I do mean to get things done, really I do. Sometimes I even write them all down on a nice to-do list, and sometimes they even get done. Like this blog post for example, that along with others has been sitting neglected on a shelf in my disorganised mind for some time now. Sometimes I think that it's just getting started that's the issue? You know, stop thinking about it and just do it type of thing?

Sometimes I think I'm just easily bored.

Then I thought, maybe not so disorganised after all?  I mean a serial procrastinator with a haphazard brain couldn't possibly organise 120 plus Panto children into groups, choreograph and rehearse them and have them performance-ready to a deadline  now could she? I did that for at least five years and then moved onto smaller groups of teenagers.

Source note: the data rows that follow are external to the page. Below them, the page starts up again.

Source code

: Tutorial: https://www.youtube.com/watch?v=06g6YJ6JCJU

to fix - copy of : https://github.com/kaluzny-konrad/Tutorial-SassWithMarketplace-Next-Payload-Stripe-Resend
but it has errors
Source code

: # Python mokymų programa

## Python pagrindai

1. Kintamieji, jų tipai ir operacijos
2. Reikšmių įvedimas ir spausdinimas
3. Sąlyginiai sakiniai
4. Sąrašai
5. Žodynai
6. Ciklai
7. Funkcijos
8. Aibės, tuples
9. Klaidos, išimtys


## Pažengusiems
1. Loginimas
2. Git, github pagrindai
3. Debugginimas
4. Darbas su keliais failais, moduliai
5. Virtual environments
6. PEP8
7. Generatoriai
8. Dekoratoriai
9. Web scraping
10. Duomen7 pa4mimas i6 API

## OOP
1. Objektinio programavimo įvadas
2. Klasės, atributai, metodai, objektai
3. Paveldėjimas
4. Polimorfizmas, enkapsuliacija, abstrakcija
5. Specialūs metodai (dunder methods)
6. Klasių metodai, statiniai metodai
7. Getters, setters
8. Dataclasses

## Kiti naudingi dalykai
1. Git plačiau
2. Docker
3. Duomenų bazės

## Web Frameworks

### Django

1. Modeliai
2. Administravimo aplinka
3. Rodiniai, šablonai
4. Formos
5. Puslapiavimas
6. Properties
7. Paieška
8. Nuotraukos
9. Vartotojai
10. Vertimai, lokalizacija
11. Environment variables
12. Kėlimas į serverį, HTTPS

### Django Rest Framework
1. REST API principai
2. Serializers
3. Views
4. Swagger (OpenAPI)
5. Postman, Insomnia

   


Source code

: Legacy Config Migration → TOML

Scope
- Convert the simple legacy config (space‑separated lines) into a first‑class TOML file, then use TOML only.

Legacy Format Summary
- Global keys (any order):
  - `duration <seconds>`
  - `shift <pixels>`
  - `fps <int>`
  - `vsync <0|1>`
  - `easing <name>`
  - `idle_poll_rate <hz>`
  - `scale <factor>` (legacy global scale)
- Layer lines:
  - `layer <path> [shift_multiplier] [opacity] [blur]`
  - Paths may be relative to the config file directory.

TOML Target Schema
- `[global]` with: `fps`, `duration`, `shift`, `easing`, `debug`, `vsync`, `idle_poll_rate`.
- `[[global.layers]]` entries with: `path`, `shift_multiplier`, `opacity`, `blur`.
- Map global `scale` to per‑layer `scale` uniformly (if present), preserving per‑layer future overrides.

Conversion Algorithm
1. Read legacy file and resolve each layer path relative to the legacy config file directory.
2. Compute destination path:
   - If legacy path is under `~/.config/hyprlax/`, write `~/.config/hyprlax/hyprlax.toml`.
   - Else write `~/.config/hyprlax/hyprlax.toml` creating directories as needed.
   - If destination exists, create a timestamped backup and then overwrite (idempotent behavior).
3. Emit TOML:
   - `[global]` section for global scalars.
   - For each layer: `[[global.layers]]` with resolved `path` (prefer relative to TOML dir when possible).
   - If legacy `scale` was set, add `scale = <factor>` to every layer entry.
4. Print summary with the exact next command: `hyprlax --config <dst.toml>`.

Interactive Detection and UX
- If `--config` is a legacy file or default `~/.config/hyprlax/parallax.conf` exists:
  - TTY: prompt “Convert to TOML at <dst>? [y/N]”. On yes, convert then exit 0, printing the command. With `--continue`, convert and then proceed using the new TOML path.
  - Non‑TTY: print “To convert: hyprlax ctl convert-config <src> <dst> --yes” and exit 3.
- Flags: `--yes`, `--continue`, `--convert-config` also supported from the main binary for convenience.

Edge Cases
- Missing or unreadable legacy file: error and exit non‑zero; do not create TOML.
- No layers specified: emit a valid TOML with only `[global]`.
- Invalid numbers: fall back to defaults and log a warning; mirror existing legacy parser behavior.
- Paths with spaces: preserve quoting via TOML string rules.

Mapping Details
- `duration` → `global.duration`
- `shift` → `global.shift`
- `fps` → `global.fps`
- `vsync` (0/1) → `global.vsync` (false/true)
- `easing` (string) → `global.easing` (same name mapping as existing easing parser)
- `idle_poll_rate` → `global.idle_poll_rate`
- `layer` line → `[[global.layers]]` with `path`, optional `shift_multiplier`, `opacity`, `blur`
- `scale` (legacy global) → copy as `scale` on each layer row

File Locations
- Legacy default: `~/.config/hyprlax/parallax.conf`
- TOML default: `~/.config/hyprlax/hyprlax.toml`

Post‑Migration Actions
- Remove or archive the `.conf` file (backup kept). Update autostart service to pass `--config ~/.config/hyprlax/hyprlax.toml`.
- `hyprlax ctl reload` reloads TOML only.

I can organise and schedule myself to successfully promote anyone's business or charity on social media and I can even be one of Santa's Elves, if required!

Maybe I'm more organised if I have a defined job to do? A job that I'm passionate about? Perhaps I left my organisational skills behind in the office I left ten years ago, in order to more apply myself to the the most important job that I have ever done. That of being a mum. And I have definitely not been a disorganised mum, of that I am absolutely sure!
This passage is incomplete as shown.